Below are the entries. Transcribe exactly the lines from the one with "or hit 'F7'" through the one with "NOTE: The syntax", ends included, and leave out all others.

*** Records for this exercise ***

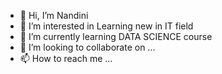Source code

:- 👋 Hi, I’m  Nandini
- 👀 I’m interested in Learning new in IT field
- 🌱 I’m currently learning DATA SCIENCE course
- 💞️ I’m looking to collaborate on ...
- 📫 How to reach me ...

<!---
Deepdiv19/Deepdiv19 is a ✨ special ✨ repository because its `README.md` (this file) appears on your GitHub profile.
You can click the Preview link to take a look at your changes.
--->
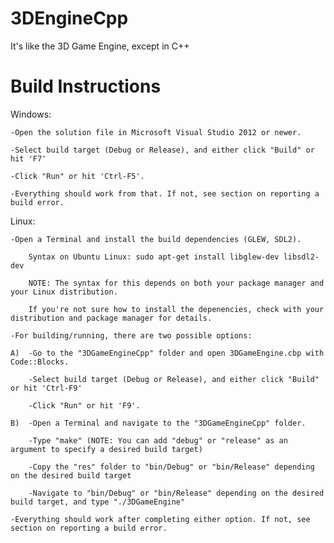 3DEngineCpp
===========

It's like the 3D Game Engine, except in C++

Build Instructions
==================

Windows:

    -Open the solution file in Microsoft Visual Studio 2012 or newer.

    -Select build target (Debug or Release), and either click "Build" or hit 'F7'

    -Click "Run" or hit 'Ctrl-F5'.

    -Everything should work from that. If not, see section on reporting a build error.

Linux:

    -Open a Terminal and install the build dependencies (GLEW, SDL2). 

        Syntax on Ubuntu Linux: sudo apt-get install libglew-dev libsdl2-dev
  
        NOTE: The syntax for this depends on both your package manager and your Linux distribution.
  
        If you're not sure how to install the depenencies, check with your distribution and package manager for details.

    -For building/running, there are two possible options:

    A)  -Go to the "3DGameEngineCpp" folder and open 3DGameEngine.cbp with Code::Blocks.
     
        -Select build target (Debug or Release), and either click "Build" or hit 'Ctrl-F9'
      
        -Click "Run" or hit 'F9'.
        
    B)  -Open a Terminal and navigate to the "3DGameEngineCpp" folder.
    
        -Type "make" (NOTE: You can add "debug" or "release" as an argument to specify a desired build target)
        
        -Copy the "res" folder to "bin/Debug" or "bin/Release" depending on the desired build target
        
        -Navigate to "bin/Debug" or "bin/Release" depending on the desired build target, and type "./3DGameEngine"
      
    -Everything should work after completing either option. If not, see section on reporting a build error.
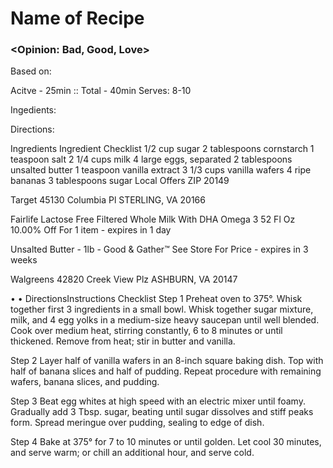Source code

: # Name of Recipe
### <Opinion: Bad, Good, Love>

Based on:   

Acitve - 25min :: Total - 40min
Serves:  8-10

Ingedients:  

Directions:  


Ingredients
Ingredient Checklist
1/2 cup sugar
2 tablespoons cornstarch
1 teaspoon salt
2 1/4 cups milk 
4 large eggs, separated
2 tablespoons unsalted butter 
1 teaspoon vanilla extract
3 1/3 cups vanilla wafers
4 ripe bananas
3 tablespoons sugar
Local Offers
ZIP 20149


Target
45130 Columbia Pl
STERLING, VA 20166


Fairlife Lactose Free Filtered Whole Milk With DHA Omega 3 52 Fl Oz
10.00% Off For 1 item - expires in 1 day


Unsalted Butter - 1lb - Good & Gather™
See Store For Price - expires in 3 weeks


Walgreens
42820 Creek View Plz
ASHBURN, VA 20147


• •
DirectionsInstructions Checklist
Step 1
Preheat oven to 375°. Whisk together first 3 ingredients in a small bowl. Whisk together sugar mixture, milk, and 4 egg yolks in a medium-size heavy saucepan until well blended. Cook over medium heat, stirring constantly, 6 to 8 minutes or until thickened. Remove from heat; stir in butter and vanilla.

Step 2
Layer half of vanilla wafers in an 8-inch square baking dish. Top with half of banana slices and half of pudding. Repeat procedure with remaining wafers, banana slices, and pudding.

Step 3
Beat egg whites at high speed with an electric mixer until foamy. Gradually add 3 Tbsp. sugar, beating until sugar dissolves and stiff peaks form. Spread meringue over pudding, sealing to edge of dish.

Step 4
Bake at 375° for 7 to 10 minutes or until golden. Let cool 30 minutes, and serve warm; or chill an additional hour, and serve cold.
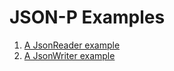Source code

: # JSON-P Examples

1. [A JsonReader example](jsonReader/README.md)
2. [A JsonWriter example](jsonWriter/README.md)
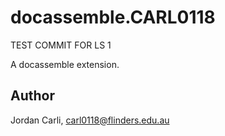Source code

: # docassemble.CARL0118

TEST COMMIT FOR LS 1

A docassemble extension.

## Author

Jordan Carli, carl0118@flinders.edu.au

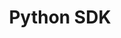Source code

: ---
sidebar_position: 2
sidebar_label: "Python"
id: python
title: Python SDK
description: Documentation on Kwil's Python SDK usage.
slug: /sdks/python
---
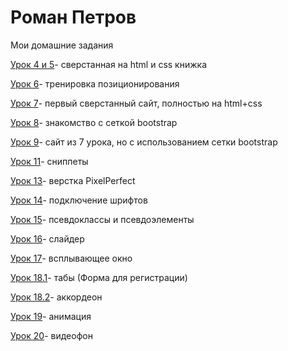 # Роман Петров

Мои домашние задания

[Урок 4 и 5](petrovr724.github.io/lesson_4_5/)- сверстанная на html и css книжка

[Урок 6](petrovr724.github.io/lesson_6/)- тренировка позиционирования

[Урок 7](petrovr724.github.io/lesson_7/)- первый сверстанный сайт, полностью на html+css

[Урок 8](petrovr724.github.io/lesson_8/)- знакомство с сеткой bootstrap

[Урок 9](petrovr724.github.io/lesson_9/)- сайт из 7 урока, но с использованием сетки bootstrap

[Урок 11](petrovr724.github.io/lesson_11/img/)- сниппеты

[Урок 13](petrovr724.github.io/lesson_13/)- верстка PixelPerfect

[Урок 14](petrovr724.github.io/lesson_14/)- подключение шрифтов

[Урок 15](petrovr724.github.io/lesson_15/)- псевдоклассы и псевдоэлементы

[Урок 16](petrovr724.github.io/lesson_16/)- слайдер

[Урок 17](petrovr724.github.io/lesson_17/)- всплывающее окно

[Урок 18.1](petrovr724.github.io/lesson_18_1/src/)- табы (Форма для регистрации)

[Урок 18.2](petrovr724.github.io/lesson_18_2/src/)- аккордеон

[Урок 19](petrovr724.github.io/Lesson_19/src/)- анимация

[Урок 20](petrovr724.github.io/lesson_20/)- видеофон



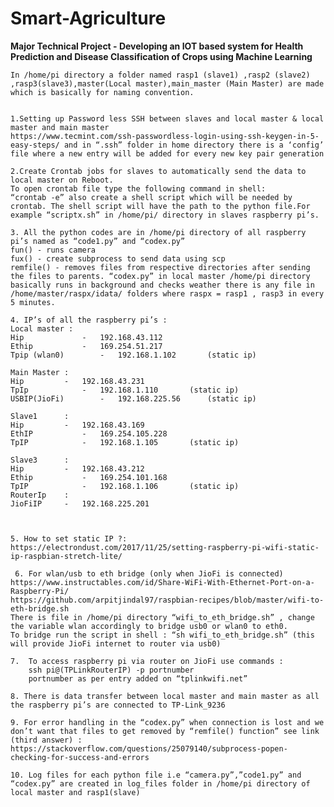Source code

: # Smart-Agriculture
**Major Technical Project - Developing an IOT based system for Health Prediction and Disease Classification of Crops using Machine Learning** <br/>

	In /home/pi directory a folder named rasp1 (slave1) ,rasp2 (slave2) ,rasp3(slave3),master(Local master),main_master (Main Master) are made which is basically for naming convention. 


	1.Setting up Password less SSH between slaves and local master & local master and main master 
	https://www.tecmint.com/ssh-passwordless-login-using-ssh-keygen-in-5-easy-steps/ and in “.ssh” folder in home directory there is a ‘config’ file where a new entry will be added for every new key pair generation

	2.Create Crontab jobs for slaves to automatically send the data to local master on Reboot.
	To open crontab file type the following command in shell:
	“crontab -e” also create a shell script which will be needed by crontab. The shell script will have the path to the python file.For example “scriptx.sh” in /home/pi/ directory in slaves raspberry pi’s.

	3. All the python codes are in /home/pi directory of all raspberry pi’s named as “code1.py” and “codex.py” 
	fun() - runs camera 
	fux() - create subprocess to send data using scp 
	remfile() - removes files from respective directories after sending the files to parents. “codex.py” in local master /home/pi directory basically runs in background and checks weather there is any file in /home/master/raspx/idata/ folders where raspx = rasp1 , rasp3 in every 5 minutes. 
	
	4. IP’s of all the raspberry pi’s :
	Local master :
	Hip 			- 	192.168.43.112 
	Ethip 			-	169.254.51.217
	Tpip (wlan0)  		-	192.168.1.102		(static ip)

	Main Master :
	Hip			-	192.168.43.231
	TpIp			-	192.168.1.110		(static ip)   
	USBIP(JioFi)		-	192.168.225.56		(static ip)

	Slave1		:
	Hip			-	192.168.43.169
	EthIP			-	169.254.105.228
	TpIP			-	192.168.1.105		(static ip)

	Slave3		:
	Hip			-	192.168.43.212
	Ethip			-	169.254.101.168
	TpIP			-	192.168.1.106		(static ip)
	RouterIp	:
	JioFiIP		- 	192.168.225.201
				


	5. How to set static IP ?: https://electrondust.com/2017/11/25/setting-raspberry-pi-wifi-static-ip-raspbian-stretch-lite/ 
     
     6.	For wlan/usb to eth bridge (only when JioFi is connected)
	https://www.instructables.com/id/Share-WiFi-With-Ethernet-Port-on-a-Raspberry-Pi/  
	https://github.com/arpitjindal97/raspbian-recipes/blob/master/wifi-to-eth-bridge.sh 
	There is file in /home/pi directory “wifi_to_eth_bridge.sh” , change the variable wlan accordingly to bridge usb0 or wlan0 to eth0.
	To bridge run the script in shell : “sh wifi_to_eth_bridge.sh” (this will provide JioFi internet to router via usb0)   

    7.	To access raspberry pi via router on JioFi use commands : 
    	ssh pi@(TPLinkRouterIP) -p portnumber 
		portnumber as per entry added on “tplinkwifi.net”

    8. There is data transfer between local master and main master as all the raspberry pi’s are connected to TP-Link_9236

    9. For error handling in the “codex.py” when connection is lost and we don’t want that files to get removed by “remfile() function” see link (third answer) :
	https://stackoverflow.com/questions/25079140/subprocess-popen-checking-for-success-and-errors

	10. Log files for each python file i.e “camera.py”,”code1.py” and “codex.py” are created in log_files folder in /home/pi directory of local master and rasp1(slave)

*** End of Records for this exercise ***

--- Response ---
    -Select build target (Debug or Release), and either click "Build" or hit 'F7'

    -Click "Run" or hit 'Ctrl-F5'.

    -Everything should work from that. If not, see section on reporting a build error.

Linux:

    -Open a Terminal and install the build dependencies (GLEW, SDL2). 

        Syntax on Ubuntu Linux: sudo apt-get install libglew-dev libsdl2-dev
  
        NOTE: The syntax for this depends on both your package manager and your Linux distribution.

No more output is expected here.